▶ [Instructions to follow] Using the listing below, set down each line from the line containing "at six steps on a grid twelve around." through the line containing "XOR-based full schemes", both ends included, exactly and with nothing added.

▶ [Data records]

......

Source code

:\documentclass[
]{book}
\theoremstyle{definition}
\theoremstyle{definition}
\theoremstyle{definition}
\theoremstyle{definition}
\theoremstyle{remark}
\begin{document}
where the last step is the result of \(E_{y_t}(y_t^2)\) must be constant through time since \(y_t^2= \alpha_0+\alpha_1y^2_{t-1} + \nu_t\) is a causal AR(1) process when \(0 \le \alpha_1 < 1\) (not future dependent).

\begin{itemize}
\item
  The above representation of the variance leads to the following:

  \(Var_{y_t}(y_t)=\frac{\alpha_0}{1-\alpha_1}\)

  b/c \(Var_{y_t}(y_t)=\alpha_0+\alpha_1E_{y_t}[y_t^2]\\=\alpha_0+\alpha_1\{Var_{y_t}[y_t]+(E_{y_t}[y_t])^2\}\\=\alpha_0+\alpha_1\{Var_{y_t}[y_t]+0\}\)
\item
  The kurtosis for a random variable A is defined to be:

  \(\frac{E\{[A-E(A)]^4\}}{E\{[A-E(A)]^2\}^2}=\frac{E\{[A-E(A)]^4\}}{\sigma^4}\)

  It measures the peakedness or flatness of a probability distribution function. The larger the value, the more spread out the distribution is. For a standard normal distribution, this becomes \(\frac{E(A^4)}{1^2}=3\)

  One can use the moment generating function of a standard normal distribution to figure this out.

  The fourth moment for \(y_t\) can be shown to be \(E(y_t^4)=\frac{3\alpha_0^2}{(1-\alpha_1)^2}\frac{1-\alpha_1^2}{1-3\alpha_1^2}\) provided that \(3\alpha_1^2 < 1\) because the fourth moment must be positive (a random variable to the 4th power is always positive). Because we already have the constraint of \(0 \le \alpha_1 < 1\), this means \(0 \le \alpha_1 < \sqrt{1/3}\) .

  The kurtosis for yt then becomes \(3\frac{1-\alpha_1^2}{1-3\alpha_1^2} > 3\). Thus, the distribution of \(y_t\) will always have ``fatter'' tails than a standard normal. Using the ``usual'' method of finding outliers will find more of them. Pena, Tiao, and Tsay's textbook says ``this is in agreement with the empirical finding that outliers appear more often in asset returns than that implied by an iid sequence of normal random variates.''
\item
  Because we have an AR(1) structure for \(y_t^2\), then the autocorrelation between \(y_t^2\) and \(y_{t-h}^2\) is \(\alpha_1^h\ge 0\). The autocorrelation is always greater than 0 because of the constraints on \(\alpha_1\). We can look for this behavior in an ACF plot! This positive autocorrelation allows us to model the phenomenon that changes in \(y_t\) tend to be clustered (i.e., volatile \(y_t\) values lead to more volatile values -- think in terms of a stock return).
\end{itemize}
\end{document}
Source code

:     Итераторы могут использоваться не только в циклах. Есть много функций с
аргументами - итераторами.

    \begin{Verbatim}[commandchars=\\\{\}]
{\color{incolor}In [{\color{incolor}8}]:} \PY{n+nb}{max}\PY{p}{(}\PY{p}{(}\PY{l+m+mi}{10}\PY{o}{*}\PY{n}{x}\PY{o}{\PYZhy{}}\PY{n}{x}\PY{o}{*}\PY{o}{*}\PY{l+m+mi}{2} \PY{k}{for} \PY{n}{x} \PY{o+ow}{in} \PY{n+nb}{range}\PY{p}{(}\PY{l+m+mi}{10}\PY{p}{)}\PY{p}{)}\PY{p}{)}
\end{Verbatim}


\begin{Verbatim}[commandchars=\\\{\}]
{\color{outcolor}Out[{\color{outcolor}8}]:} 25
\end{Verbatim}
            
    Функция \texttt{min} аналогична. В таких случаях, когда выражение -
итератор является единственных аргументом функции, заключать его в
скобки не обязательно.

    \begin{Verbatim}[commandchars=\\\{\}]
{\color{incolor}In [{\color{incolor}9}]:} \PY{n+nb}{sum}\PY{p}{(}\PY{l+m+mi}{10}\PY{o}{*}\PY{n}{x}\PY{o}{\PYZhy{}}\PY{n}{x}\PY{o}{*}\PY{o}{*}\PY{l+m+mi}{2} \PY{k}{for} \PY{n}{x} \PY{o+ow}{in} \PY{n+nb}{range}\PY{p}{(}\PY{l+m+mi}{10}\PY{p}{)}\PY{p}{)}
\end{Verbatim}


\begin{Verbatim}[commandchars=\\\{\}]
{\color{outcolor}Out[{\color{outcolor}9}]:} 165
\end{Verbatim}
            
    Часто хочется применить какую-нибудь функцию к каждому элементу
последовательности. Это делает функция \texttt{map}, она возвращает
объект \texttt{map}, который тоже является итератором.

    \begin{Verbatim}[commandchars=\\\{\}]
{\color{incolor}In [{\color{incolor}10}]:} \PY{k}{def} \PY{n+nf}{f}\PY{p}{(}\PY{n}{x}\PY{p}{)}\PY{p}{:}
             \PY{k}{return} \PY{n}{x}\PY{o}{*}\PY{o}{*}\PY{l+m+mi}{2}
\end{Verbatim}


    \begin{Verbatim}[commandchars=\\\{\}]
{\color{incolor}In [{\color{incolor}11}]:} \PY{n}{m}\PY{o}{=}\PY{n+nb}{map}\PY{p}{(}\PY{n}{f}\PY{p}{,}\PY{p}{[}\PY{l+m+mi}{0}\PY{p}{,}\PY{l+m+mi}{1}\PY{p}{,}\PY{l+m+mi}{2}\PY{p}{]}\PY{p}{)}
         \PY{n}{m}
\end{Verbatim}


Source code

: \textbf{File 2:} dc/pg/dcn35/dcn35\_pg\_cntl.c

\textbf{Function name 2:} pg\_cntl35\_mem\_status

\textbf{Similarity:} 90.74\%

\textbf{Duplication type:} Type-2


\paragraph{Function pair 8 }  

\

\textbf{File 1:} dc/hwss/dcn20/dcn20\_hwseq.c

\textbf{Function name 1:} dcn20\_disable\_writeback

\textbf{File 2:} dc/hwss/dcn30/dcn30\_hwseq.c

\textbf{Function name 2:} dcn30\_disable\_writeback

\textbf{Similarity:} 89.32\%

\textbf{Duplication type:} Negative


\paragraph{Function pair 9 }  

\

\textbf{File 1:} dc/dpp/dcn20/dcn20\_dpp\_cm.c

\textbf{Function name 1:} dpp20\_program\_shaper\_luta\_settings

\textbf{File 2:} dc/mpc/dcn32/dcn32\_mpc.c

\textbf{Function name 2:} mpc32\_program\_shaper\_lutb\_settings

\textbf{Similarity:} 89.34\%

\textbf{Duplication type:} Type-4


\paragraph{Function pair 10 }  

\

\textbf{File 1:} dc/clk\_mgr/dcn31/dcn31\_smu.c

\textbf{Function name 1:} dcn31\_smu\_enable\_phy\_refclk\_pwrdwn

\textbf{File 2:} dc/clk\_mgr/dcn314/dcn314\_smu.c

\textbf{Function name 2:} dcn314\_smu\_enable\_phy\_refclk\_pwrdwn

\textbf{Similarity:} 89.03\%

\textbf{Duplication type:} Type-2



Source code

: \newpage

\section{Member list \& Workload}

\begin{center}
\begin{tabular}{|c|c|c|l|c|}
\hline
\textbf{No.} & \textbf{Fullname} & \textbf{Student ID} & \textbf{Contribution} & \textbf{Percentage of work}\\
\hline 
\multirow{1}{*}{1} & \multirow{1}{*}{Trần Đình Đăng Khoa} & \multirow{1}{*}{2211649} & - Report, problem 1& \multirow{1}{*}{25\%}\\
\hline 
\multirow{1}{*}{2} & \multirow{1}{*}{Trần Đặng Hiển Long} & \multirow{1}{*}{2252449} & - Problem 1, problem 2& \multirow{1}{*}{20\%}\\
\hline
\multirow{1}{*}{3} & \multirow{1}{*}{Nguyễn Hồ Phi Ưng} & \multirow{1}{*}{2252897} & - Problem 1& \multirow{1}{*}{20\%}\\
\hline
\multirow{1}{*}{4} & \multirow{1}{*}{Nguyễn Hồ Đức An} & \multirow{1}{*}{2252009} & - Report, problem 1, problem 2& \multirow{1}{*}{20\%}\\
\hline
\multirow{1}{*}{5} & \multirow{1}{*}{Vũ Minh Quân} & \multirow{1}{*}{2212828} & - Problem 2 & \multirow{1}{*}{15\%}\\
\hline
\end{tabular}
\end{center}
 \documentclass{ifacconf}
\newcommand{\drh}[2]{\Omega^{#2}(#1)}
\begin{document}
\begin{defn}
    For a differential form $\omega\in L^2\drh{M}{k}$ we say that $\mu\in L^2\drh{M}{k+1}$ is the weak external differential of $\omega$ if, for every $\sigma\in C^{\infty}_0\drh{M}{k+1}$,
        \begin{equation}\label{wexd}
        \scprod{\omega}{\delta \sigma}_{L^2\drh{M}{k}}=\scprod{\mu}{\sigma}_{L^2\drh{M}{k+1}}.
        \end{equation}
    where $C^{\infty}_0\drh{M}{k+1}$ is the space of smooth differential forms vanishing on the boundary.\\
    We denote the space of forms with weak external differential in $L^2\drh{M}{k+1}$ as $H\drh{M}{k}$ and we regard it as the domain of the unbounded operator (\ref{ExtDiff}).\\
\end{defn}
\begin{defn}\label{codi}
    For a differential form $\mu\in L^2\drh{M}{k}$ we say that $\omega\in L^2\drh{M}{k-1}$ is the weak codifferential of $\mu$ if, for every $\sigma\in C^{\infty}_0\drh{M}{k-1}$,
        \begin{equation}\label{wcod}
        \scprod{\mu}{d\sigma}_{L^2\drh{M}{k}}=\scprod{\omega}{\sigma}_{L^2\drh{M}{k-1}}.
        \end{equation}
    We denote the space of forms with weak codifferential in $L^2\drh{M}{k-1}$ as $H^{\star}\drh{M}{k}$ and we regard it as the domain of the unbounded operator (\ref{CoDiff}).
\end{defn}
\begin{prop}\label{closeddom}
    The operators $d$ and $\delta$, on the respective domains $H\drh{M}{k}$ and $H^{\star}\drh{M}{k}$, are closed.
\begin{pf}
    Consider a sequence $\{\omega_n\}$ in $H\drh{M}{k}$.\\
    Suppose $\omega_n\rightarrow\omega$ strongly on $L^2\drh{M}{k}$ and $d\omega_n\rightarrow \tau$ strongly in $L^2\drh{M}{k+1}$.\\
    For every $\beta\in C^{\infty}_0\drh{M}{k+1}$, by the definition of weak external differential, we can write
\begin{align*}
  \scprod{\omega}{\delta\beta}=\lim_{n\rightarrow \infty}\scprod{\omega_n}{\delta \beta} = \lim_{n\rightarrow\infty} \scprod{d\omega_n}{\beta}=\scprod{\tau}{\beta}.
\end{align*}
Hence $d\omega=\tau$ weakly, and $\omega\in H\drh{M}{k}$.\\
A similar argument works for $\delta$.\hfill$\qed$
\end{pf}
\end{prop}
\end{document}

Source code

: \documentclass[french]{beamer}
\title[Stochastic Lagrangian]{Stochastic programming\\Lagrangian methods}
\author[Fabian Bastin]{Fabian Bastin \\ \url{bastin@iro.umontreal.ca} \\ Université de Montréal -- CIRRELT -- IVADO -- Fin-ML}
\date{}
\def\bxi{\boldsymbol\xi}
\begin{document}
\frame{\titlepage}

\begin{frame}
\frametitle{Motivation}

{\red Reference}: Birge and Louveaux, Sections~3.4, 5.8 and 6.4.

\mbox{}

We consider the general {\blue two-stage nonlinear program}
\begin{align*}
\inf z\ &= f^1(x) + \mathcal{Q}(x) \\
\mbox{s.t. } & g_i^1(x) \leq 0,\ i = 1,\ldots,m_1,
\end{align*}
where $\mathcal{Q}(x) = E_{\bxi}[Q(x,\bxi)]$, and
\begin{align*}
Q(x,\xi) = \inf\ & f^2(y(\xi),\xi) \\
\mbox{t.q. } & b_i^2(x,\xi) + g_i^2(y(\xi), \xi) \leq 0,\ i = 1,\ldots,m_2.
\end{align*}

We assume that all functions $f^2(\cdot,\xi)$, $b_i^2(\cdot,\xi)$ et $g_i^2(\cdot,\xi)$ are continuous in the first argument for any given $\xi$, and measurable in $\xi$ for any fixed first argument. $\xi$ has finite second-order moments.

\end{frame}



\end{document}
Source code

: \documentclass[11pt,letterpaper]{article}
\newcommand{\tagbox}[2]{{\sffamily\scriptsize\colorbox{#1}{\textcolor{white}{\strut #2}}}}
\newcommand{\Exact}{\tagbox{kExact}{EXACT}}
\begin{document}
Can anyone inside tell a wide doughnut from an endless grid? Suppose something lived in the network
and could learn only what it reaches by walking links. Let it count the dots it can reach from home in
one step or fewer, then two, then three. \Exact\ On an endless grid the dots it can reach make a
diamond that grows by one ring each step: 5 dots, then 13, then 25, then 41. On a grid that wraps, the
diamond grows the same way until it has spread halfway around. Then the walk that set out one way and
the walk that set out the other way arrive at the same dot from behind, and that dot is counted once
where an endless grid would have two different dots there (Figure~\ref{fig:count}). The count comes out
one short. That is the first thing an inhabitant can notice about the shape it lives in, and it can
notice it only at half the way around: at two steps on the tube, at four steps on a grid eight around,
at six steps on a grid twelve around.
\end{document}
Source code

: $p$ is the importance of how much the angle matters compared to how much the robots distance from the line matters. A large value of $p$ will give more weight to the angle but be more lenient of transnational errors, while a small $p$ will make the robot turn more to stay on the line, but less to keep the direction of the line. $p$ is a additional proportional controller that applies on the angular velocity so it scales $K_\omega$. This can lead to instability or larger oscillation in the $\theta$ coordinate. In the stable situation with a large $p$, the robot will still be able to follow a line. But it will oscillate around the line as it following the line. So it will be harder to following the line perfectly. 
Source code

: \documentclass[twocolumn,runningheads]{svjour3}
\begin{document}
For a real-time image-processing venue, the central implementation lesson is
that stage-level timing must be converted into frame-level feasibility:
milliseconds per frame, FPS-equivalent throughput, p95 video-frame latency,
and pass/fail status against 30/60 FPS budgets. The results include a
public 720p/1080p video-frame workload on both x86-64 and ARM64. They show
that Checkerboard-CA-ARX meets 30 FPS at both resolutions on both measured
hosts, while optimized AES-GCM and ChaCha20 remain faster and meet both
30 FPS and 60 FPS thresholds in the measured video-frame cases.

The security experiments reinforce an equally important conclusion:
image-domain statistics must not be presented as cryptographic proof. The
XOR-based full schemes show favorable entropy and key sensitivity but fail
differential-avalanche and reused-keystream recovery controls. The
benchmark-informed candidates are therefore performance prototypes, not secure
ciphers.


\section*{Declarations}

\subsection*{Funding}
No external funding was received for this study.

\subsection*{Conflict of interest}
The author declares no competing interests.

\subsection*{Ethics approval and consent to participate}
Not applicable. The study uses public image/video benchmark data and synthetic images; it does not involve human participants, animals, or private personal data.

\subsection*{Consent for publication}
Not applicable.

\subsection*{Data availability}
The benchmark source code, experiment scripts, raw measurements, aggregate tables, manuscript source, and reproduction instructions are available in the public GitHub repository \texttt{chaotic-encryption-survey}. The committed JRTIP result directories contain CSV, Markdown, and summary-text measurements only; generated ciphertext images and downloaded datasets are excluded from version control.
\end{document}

......

▶ [Task output]
at six steps on a grid twelve around.
\end{document}
Source code

: $p$ is the importance of how much the angle matters compared to how much the robots distance from the line matters. A large value of $p$ will give more weight to the angle but be more lenient of transnational errors, while a small $p$ will make the robot turn more to stay on the line, but less to keep the direction of the line. $p$ is a additional proportional controller that applies on the angular velocity so it scales $K_\omega$. This can lead to instability or larger oscillation in the $\theta$ coordinate. In the stable situation with a large $p$, the robot will still be able to follow a line. But it will oscillate around the line as it following the line. So it will be harder to following the line perfectly. 
Source code

: \documentclass[twocolumn,runningheads]{svjour3}
\begin{document}
For a real-time image-processing venue, the central implementation lesson is
that stage-level timing must be converted into frame-level feasibility:
milliseconds per frame, FPS-equivalent throughput, p95 video-frame latency,
and pass/fail status against 30/60 FPS budgets. The results include a
public 720p/1080p video-frame workload on both x86-64 and ARM64. They show
that Checkerboard-CA-ARX meets 30 FPS at both resolutions on both measured
hosts, while optimized AES-GCM and ChaCha20 remain faster and meet both
30 FPS and 60 FPS thresholds in the measured video-frame cases.

The security experiments reinforce an equally important conclusion:
image-domain statistics must not be presented as cryptographic proof. The
XOR-based full schemes show favorable entropy and key sensitivity but fail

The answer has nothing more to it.